Problem to solve: Read through the listing, and wherever a line holds the word "blog", return it.
=== Section Start ===
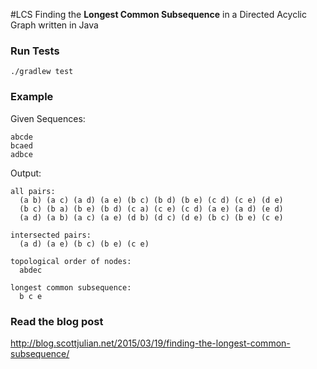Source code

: #LCS
Finding the **Longest Common Subsequence** in a Directed Acyclic Graph written in Java

### Run Tests
```
./gradlew test
```

### Example
Given Sequences:
```
abcde
bcaed
adbce
```
Output:
```
all pairs:
  (a b) (a c) (a d) (a e) (b c) (b d) (b e) (c d) (c e) (d e)
  (b c) (b a) (b e) (b d) (c a) (c e) (c d) (a e) (a d) (e d)
  (a d) (a b) (a c) (a e) (d b) (d c) (d e) (b c) (b e) (c e)

intersected pairs:
  (a d) (a e) (b c) (b e) (c e)

topological order of nodes:
  abdec

longest common subsequence:
  b c e
```

### Read the blog post
http://blog.scottjulian.net/2015/03/19/finding-the-longest-common-subsequence/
=== Section End ===
Solution below:
### Read the blog post
http://blog.scottjulian.net/2015/03/19/finding-the-longest-common-subsequence/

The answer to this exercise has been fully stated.